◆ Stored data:
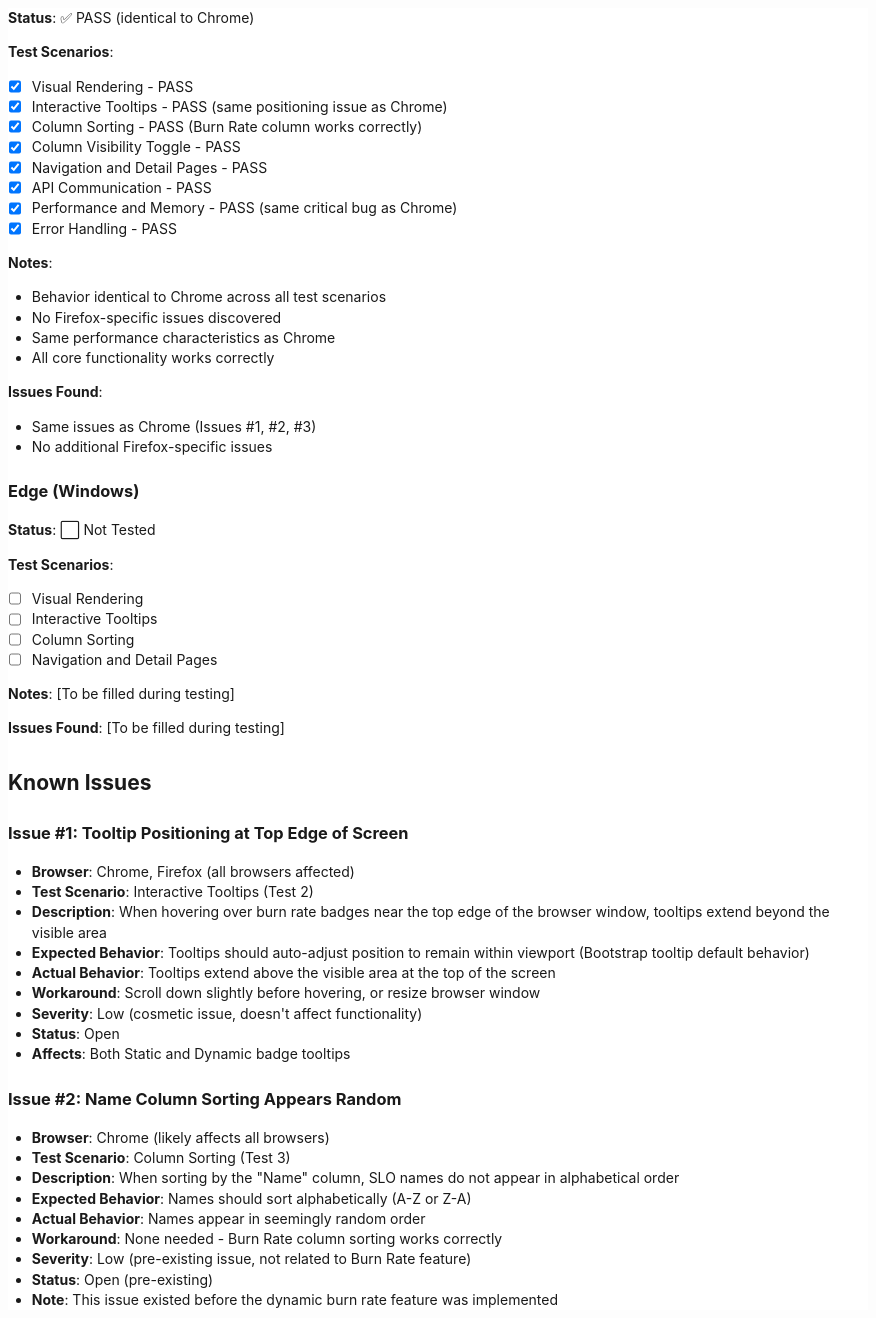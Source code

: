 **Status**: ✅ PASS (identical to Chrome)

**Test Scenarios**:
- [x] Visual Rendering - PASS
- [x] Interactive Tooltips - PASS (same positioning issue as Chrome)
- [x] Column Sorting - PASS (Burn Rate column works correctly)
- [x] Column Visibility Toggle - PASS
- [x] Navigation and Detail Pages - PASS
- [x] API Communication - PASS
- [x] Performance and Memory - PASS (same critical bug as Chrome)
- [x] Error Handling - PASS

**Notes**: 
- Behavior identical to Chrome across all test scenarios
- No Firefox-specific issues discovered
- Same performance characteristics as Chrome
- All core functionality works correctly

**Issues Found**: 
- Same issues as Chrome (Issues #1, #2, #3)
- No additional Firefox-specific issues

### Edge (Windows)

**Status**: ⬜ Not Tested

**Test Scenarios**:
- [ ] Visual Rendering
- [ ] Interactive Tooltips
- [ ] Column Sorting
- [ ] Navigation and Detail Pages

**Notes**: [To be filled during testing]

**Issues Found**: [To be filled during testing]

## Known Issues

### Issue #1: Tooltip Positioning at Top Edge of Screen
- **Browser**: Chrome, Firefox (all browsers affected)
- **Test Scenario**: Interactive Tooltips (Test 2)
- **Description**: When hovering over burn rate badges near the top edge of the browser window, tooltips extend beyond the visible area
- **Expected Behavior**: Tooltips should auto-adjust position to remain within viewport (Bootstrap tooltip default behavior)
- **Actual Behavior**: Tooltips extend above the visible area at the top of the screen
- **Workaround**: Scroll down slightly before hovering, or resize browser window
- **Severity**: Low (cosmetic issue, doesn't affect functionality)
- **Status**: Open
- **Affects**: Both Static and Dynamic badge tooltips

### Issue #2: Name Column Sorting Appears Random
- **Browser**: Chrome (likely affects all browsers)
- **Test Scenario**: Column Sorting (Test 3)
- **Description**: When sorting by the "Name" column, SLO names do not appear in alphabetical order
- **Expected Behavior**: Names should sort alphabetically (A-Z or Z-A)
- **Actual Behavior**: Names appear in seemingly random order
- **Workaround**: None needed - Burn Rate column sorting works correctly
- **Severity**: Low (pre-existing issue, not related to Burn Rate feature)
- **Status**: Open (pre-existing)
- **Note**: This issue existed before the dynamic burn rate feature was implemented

◆ Task prompt: Only lines with the word "Expected" are wanted, so copy each one from the records.

◆ Your response:
- **Expected Behavior**: Tooltips should auto-adjust position to remain within viewport (Bootstrap tooltip default behavior)
- **Expected Behavior**: Names should sort alphabetically (A-Z or Z-A)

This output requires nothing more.